【若き才能】F1 レッドブルのフェルスタッペン メルセデスに勝つには
公開 : 2020.08.30 21:03 更新 : 2021.07.12 18:33
ホンダとの新たな提携
彼らが見つけた答えはホンダだ。ホンダはマクラーレンとの提携を解消し、2018年からトロ・ロッソにエンジンを提供している。
マクラーレンとホンダの関係はわずか3年間で終わりを告げた。これはマクラーレンがホンダ製エンジンのパワー不足に不満を抱いたことが原因とされている。トロ・ロッソも2018年に良い戦果をあげられなかった点を見る限り、レッドブルの選択はギャンブルのようにも思える。
しかしこの決断はおおむね功を奏したと言える。フェルスタッペンはホンダが2006年にF1に参戦して以来初めてとなる勝利を含む3勝をあげたほか、レッドブルはコンストラクターズ選手権で3位につけたのだ。とは言えこれでもまだメルセデスに肩を並べたとは言えない。
2020年に期待と言いたいところだが、フェラーリの失速によりレッドブルの地位は上がったものの、メルセデスとの差はむしろ広がったようにすら思える。
エンジンもシャシーも要改善
「ご覧の通り、メルセデスは非常に速いです」と語るのはホンダF1の技術部門を統括する田辺豊治だ。「トップチームとの差は非常に大きく、縮まる様子もありません。しかしレッドブルとホンダはそれに追いつくべく頑張っています」
メルセデスとの大きな差や、レッドブルとホンダの以前の緊張関係にも関わらず、現時点で両者の関係は良好なようだ。これはおそらく両者ともにシャシーもパワートレインもメルセデスに及ばないことを理解していることが理由だろう。
「パフォーマンスの差はシャシーとパワーユニット両方から来ています」と田辺は説明する。「速さの秘訣がどこにあるのかははっきりしておらず、われわれは協力してパフォーマンスを高める必要があります。われわれもシャシーのせいとは言いませんし、彼らもパワーユニットが悪いとは言いません。非常に緊密に連携して開発を進めています」
フェルスタッペンもこれに同意する。今シーズン両者の関係は「良いことばかりです」と語った。「初めてともに働く相手とは、コミュニケーションが問題になることが多いでしょう。しかしわれわれは最初のテストからとてもうまく連携が取れています」
「昨年いくつかのアップグレードを行いましたが、年末までに大きな進化を遂げることができました。今年もともにパフォーマンスを追求できています」
限界域でのバランスに問題
レッドブルはシャシーのバランスに起因する限界域での操縦性の問題を抱えており、フェルスタッペンやチームメイトのアレックス・アルボンも何度かのスピンを経験している。これが原因となり予選での結果に大きく響いたようだ。

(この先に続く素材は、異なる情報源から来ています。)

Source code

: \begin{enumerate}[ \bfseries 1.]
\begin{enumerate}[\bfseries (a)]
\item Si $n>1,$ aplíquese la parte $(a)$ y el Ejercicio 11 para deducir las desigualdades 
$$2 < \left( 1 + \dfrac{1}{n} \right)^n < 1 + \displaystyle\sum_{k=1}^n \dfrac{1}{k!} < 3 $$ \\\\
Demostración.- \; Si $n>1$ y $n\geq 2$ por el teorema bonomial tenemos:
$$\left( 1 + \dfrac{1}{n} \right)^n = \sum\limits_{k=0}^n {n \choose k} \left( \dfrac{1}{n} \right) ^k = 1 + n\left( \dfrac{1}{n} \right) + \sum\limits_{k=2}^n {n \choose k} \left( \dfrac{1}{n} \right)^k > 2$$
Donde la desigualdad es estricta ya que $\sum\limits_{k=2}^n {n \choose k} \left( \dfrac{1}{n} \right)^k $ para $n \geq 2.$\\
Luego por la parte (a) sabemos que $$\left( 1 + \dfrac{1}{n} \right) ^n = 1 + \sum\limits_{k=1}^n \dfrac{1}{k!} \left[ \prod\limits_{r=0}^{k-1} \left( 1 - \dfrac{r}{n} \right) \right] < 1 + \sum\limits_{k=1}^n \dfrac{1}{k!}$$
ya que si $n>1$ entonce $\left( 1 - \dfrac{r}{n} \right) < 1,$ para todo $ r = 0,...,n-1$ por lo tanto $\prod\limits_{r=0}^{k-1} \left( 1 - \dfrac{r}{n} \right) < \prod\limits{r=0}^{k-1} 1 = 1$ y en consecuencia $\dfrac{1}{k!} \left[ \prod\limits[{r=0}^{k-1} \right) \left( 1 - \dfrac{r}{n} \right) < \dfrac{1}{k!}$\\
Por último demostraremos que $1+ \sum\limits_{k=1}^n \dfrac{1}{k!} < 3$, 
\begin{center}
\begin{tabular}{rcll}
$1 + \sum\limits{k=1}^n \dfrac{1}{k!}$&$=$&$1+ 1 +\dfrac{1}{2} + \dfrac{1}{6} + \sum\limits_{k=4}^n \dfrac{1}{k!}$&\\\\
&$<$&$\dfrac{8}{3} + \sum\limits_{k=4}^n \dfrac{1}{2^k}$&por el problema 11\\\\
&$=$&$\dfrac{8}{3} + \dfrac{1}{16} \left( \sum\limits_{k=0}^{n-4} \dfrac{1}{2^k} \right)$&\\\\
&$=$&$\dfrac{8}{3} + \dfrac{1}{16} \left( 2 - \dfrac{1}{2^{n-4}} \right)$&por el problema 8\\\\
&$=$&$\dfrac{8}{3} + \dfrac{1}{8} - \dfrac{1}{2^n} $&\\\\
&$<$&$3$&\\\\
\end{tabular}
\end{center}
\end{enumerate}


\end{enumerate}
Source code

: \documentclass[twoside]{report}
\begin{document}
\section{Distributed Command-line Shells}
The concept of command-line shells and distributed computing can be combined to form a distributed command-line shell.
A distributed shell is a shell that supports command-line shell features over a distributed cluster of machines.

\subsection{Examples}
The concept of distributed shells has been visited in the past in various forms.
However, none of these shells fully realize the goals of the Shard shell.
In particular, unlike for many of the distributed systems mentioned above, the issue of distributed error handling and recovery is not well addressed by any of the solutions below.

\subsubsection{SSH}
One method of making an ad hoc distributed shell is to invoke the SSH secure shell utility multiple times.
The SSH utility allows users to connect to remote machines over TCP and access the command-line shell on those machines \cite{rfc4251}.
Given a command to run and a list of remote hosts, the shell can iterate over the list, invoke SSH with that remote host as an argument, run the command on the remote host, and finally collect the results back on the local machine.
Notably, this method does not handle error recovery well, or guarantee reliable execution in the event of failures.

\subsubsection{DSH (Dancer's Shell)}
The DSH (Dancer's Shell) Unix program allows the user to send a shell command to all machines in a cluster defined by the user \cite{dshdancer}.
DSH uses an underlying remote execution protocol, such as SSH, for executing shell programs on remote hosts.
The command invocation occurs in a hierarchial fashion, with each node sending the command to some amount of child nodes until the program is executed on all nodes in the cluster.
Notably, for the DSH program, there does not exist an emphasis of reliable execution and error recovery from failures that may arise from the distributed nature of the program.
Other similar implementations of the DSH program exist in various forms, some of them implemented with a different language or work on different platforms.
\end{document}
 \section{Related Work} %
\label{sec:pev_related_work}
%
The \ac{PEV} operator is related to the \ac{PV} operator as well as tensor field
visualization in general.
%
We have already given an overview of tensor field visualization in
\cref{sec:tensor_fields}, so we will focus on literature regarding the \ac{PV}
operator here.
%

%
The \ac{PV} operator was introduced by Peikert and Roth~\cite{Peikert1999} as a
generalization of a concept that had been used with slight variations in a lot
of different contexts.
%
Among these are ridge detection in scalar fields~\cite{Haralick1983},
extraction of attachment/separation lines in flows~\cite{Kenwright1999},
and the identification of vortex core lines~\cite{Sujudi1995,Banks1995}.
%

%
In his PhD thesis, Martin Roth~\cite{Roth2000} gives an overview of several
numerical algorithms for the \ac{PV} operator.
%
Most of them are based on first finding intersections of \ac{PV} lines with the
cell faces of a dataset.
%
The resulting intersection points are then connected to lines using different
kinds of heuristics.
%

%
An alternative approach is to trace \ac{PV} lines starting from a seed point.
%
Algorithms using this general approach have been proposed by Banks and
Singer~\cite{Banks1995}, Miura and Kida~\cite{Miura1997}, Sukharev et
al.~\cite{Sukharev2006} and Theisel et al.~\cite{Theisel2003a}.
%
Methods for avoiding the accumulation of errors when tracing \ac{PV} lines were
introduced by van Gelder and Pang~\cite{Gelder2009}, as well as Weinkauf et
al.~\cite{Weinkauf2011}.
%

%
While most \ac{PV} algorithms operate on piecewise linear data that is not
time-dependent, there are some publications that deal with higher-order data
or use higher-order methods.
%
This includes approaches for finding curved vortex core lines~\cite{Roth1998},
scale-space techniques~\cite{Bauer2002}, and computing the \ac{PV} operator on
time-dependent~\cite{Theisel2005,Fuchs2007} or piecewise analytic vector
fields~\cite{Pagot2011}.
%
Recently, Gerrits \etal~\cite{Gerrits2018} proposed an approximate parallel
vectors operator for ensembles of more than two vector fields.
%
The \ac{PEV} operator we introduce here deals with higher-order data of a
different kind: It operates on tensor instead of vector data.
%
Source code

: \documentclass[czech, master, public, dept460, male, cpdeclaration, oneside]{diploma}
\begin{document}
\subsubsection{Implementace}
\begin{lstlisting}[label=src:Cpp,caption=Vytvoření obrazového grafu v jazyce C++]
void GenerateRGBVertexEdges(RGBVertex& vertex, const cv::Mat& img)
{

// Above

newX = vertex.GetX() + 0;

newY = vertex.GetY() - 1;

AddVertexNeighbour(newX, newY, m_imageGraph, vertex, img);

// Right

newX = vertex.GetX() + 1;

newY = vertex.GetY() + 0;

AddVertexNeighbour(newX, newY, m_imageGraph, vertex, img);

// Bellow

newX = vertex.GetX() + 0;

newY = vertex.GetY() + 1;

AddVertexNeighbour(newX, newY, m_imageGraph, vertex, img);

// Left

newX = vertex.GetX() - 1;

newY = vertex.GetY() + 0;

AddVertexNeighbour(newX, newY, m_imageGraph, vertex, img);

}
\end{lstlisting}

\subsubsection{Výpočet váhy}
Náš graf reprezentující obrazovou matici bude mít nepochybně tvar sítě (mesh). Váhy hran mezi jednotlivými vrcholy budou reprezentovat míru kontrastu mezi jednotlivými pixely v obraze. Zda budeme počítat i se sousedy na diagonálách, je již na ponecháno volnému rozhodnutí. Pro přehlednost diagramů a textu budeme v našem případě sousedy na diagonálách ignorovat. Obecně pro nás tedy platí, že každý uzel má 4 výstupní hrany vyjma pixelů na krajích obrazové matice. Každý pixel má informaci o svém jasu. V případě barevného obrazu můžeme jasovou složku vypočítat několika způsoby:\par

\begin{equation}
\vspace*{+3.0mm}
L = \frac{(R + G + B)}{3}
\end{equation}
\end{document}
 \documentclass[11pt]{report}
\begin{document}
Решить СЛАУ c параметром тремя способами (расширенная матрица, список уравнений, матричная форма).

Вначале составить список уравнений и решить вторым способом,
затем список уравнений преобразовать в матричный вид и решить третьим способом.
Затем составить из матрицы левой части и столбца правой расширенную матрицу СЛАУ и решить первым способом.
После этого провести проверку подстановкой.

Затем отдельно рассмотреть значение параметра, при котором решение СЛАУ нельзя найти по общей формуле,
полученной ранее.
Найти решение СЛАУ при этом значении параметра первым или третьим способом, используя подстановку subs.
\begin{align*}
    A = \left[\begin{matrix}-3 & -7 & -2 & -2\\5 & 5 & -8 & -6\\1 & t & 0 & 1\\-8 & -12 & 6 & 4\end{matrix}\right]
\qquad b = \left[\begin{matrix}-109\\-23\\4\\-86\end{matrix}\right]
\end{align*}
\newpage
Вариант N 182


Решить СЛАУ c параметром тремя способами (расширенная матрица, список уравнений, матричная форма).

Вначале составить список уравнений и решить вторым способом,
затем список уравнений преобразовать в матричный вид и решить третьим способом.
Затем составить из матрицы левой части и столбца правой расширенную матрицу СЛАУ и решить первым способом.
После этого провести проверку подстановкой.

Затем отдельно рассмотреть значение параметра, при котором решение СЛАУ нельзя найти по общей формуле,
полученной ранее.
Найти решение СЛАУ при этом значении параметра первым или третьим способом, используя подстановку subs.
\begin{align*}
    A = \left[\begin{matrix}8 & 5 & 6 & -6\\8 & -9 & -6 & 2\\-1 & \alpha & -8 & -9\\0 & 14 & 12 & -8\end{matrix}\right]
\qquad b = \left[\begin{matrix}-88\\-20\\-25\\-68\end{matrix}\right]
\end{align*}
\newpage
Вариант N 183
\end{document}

アルボンは「当時われわれは予選から本戦まで、何が起きているかよくわかっていませんでした。マシンは確実に速くなっていましたが、予選でもっとその実力を出してやらなければならなかったのです」
この時は特にアルボンに大きく影響を及ぼしたようだ。彼はいくつかのレースの予選で大きくグリッドを落とした結果、トラブルに巻き込まれてしまったこともある。例えば英国GPでのハースのケビン・マグナッセンとのクラッシュだ。
しかしアルボンは「わたしはこれが困難だとか良くないとは思いませんでした」と語り、苦戦を否定する。チームもこれに同意しているようだ。アルボンが英国GP予選で12位になったとき、レッドブルのチーフエンジニア、ポール・モナハンは「正直に言えば、この責任はアレックスよりもわたしたちにあります」と語った。
レッドブルのボス、クリスチャン・ホーナーはメルセデスとの差について「著しい」と考えているようだ。しかし先日のシルバーストンでのレースに向け急速なアップグレードを果たし、バランス問題を一部解消できたとしている。彼は「冬の間にフロント部分の設計を変えたことにより、新たな特性を理解する必要が生じました」と説明する。